EXERCISE BRIEF.
Give back exactly the lines of the material below that start at the line containing "- **Status Management**: Published/Draft/Sold" and end at the line containing "- **Community Feed**: Infinite", and no others.

DATASET.
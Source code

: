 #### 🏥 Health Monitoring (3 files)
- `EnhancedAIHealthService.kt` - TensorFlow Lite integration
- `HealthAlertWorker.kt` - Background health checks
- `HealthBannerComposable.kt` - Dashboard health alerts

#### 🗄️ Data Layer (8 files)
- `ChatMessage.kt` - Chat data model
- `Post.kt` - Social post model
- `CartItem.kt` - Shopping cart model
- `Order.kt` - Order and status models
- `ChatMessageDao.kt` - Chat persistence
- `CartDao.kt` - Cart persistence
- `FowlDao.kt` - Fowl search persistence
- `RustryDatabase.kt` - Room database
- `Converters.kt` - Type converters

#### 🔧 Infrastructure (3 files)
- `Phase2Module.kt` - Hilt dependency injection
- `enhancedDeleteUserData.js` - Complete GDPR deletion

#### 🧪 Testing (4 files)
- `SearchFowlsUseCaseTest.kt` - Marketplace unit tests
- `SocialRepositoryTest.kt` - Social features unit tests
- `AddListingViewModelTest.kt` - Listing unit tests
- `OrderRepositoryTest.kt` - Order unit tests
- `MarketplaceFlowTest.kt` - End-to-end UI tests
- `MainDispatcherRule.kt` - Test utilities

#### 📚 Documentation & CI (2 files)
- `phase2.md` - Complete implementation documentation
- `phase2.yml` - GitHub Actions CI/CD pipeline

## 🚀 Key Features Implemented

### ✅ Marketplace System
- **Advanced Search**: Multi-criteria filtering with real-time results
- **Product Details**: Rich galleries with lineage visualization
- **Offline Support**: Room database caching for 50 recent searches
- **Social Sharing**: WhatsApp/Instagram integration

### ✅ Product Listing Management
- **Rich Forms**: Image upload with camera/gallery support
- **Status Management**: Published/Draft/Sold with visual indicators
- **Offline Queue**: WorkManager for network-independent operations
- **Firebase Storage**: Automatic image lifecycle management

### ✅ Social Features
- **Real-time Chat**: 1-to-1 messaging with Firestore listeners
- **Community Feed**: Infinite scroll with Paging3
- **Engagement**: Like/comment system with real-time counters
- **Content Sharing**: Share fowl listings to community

REPLY.
- **Status Management**: Published/Draft/Sold with visual indicators
- **Offline Queue**: WorkManager for network-independent operations
- **Firebase Storage**: Automatic image lifecycle management

### ✅ Social Features
- **Real-time Chat**: 1-to-1 messaging with Firestore listeners
- **Community Feed**: Infinite scroll with Paging3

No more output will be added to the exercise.